1. In The Swerve, Stephen Greenblatt is essentially making the argument that a poem changed the world. Do you agree that the written word can carry this kind of power? And do you think a literary rediscovery could potentially initiate a new “swerve” today?
2. Lucretius’s On the Nature of Things appealed to readers in part because it spoke from a lost world. People are still fascinated with the classical past. Why do humans have this nostalgia for the past, and how can this type of preoccupation help us move forward?
3. How were the intolerable ideas in Lucretius tolerated, or at least allowed to pass, after the text was copied and circulated?
4. Discuss Greenblatt’s ability to bring Poggio Bracciolini and his contemporaries to life for us, despite the very great distance in time—six hundred years—between their world and ours. How does Greenblatt handle the unfamiliarity of their world and its assumptions?
5. Greenblatt suggests that book hunting kept Bracciolini from succumbing entirely to the corrosive cynicism of his world. Why should an obsession with uncovering ancient books from a pagan past have meant so much to him?
6. What do you make of the fact that Bracciolini didn’t really grasp the importance of his discovery? Was his discovery of Lucretius’s poem just a fortunate accident?

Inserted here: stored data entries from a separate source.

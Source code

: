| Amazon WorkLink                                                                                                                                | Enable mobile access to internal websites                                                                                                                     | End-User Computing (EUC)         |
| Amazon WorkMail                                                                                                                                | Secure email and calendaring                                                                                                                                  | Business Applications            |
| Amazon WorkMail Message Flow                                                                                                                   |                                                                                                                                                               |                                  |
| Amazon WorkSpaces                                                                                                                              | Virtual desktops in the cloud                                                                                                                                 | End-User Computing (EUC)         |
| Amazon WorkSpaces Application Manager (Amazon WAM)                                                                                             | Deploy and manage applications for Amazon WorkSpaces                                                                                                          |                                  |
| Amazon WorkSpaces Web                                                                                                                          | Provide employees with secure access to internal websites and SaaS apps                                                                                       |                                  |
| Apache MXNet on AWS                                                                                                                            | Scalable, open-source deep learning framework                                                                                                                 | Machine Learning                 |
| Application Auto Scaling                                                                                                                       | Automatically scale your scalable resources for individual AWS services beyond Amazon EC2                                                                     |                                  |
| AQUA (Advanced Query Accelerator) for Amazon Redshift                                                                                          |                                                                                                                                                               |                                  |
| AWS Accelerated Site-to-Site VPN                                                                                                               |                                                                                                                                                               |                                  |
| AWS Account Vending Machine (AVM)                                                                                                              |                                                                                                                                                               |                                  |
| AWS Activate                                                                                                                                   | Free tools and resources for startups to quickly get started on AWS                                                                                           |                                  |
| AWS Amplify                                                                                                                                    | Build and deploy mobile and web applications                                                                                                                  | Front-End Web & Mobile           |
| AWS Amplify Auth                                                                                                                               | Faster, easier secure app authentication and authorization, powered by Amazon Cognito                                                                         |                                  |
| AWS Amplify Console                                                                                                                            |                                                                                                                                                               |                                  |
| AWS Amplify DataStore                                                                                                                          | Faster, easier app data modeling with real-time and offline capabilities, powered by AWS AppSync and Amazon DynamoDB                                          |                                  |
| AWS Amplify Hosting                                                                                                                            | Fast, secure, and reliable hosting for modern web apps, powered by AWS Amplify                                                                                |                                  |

7. What parallels do you notice between the world that suppressed Lucretius’s poem and the world in which we live today? What differences?
8. How does Greenblatt’s discussion of the loss of books to bookworms and the destruction of libraries (both willful and accidental) speak to current debates over printed versus digital books?
9. Did it surprise you that monasteries became havens for—and even producers of—forgotten books at a time when people were censoring books and burning libraries for religious reasons? Discuss the complicated relationship between the church and literary/scientific endeavors over the years.
10. On the Nature of Things could be thought of as a poem that “went viral.” How has the dissemination of ideas changed since the Renaissance? Can you think of another book or piece of literature that gained popularity and swayed popular thought in a similar way? Do you think literature is more likely to have a world changing impact, or can music, film, or art generate the same effect?
11. Lucretius claimed that the ideas in his work should liberate humans from fear of death, but his contemporary Cicero said that these ideas only made matters worse, since total extinction—a return to atoms colliding in an infinite universe—was more frightening than any punishment in the afterlife. Where do you stand on this debate?
12. It seems the term “Epicureanism” still conveys rash, indulgent pleasure seeking. Did Greenblatt’s exploration of the true nature of Epicurus and his followers change how you think about our collective pursuit of pleasure?
13. What is the significance of the fact that Lucretius conveyed his scientific ideas in the form of a poem? What are the consequences in our own age of the extreme separation of poetry and science?
14. How do the atomic “swerves” described in Lucretius’s poem mirror the larger “swerve” initiated by the poem itself? What might Lucretius have thought of Greenblatt’s “co-opting” his term to describe human events much larger than invisible atoms?